It’s becoming clearer by the day that the “public option” for health care is just rhetorical cover for kicking out free enterprise.
The latest evidence is the strategy to attack and condemn private insurance. Speaker Nancy Pelosi calls the industry “immoral villains.” President Obama told the press, “If you take some of the profit motive out . . . you can get an even better deal.” He also told NBC, “People are having bad experiences because they know that recommendations are coming from people who have a profit motive.”
The head of the House’s ultra-liberal 80-member Progressive Caucus, Rep. Lynn Woolsey (D-CA), told reporters that the number of uninsured is a symptom that private insurance is a failure and must be replaced with a single-payer government system.
How absurd. Why blame companies because not everybody has bought their product? Why not blame government for passing the laws and the over-regulation that designed our current flawed system?
Pelosi and friends also claim insurance companies are out of control because they’re too big. Their answer? Something even bigger and less accountable—a government-run plan.

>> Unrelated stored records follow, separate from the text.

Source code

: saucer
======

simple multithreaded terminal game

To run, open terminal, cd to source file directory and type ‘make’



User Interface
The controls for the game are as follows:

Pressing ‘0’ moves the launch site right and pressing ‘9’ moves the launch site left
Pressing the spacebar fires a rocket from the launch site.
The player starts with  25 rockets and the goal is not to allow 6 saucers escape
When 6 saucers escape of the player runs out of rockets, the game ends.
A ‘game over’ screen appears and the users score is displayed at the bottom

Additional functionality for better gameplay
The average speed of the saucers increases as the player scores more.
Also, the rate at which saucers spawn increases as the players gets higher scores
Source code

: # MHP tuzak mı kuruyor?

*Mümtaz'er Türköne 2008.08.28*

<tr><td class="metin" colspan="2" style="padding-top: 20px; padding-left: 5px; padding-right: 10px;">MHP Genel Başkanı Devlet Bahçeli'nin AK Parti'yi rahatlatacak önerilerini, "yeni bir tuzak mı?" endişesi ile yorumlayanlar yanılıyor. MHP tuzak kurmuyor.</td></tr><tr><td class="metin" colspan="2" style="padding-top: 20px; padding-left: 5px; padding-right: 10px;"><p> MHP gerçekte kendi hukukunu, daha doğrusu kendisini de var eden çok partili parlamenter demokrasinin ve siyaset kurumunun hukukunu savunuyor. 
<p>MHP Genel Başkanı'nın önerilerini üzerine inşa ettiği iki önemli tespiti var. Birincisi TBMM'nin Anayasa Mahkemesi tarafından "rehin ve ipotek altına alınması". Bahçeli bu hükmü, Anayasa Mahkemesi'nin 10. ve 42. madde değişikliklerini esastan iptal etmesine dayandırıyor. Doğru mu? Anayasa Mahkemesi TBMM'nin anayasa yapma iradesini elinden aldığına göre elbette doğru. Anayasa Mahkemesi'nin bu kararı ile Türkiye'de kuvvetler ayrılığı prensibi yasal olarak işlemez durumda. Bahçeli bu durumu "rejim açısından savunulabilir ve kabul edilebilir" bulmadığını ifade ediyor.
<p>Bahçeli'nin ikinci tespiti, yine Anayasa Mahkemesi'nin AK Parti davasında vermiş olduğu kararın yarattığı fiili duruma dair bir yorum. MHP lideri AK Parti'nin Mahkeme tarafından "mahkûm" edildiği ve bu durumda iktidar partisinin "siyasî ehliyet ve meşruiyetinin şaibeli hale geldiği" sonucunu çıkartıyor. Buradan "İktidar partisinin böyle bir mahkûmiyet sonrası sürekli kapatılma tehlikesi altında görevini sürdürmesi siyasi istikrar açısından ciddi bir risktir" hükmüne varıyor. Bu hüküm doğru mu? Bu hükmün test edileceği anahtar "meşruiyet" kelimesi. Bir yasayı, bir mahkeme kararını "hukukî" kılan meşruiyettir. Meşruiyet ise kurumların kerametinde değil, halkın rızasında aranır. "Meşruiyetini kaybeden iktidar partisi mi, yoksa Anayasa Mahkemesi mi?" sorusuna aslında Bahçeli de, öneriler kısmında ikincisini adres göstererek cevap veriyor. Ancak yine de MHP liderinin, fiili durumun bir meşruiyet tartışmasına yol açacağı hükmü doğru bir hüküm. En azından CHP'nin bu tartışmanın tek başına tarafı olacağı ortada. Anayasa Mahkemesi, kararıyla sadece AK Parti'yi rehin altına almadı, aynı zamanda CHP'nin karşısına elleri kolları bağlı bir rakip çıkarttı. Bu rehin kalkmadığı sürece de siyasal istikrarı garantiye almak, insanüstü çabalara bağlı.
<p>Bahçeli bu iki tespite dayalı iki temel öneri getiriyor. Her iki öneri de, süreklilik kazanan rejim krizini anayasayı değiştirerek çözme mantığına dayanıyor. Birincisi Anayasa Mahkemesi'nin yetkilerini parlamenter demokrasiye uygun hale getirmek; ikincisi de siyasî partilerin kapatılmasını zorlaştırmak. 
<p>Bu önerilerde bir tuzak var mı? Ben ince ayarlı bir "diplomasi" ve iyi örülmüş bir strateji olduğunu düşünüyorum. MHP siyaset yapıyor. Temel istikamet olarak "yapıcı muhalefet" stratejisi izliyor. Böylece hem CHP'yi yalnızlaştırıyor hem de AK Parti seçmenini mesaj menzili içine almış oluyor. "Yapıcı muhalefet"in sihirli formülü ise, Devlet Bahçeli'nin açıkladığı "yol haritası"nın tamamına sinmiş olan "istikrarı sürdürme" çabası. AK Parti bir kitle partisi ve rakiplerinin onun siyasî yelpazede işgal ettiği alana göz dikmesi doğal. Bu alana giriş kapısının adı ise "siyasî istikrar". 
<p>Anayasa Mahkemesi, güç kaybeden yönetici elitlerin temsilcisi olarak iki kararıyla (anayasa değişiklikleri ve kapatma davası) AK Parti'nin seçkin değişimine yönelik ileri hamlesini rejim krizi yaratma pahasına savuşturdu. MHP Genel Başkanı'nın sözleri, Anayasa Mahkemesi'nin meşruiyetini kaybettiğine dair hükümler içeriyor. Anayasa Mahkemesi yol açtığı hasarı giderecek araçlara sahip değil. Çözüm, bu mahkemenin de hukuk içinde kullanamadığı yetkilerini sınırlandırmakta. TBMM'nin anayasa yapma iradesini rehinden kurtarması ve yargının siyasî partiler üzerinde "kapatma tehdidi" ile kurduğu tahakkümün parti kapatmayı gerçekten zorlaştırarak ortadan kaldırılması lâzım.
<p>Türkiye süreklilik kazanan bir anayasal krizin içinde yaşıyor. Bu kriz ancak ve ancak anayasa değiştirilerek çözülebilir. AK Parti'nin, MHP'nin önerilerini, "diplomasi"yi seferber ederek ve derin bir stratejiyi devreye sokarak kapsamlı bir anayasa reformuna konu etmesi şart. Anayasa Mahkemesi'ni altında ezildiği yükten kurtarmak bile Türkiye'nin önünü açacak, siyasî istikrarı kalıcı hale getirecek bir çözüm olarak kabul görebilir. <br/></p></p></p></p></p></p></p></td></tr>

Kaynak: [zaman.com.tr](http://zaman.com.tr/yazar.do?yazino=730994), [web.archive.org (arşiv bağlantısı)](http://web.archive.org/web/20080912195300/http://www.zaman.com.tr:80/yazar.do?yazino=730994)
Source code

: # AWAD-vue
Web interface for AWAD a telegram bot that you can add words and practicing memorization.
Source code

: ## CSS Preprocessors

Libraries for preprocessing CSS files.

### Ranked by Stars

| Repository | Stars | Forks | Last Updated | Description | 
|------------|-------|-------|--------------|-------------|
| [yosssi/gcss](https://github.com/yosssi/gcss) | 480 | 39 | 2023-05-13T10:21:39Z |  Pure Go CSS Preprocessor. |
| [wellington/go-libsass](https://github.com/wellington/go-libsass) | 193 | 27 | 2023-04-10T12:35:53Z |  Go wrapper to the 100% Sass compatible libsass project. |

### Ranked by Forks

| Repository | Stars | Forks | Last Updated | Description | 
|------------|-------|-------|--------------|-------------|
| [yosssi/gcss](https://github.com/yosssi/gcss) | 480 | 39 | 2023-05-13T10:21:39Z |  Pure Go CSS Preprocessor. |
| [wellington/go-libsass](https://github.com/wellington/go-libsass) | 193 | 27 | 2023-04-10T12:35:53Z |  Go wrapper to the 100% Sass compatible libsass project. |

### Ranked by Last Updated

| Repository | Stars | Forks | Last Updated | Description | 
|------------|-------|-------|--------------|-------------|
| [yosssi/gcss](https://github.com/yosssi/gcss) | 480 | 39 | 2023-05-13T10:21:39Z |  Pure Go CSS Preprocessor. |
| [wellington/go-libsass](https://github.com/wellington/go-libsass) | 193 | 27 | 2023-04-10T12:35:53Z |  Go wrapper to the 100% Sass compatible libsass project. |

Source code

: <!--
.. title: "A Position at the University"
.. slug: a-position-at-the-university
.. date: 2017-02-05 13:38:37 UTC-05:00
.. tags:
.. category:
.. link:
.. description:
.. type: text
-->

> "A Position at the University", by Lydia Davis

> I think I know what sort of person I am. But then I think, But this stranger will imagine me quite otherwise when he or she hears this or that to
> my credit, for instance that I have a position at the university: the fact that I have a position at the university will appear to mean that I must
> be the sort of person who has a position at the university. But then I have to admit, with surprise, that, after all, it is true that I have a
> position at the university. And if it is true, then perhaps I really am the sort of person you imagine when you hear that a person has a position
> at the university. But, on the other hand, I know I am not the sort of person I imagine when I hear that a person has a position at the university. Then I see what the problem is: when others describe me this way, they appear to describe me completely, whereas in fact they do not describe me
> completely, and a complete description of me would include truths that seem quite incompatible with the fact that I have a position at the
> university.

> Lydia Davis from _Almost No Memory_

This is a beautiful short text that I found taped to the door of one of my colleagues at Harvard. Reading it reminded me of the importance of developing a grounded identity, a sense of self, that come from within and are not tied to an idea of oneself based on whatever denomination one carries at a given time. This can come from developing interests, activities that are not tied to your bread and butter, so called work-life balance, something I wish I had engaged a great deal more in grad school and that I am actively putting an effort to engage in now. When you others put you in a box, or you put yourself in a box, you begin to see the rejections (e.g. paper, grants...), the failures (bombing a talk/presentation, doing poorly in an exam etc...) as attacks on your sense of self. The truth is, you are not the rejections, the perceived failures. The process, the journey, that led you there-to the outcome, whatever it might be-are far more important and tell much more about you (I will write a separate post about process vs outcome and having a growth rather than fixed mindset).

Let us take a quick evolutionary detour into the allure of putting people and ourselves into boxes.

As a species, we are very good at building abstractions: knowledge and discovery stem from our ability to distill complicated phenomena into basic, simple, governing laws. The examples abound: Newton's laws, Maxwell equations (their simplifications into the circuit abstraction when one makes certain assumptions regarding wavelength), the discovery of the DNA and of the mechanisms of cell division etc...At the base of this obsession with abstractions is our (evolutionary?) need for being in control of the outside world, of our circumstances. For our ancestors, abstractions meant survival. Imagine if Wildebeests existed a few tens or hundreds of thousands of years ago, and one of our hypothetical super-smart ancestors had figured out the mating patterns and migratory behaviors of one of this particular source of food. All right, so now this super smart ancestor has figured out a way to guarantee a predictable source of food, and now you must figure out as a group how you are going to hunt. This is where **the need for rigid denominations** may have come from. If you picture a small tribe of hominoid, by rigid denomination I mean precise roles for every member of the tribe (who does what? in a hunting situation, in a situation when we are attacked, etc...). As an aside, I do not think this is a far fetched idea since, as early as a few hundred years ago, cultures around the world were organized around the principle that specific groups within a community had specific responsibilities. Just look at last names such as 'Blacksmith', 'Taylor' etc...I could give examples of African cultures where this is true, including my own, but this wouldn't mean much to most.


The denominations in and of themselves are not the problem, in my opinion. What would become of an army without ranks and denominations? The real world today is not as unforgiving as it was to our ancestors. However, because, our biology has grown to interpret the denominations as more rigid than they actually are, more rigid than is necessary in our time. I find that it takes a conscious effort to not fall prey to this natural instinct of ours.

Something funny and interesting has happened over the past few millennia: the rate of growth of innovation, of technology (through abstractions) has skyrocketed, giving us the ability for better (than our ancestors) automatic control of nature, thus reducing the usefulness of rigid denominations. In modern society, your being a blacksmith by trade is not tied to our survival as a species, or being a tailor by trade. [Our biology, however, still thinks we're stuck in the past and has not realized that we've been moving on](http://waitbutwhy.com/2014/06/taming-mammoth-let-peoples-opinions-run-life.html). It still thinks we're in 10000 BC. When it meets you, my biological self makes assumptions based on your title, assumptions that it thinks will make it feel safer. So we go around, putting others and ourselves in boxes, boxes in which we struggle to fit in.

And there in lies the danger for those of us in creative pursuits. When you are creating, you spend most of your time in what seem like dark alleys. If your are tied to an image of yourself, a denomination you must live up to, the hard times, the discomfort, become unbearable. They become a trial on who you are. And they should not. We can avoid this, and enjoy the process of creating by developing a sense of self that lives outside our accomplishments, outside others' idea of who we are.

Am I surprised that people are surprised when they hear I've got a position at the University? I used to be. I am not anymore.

The new strategy of the left is actually an echo of what then-First Lady Hillary Clinton told an audience when pushing HillaryCare. She proclaimed that it’s wrong for anyone to make a profit by treating or insuring the sick.
So is it also evil to make money by providing necessities like food, clothing, and a place to live? Is it only acceptable to make a profit if you’re selling whatever government deems is okay?
And if health insurance is immoral, what about life insurance, auto insurance, property insurance, etc.? Will government also “help us” by taking them over to drive out the evil profit motive?
The Left has launched a dangerous debate on health care, but it’s actually an extension of their attacks on Wall Street, banking, mortgage brokers, and others. They believe the bad mistakes made by business are an opportunity for more government control, which means more power for the political elite.
Yes, we have problems in health care and in other areas, too. But the proposed cures are worse than the disease. Besides, free enterprise has created an American standard of living that’s still the envy of the world. Fixing its problems is no excuse to tarnish its successes.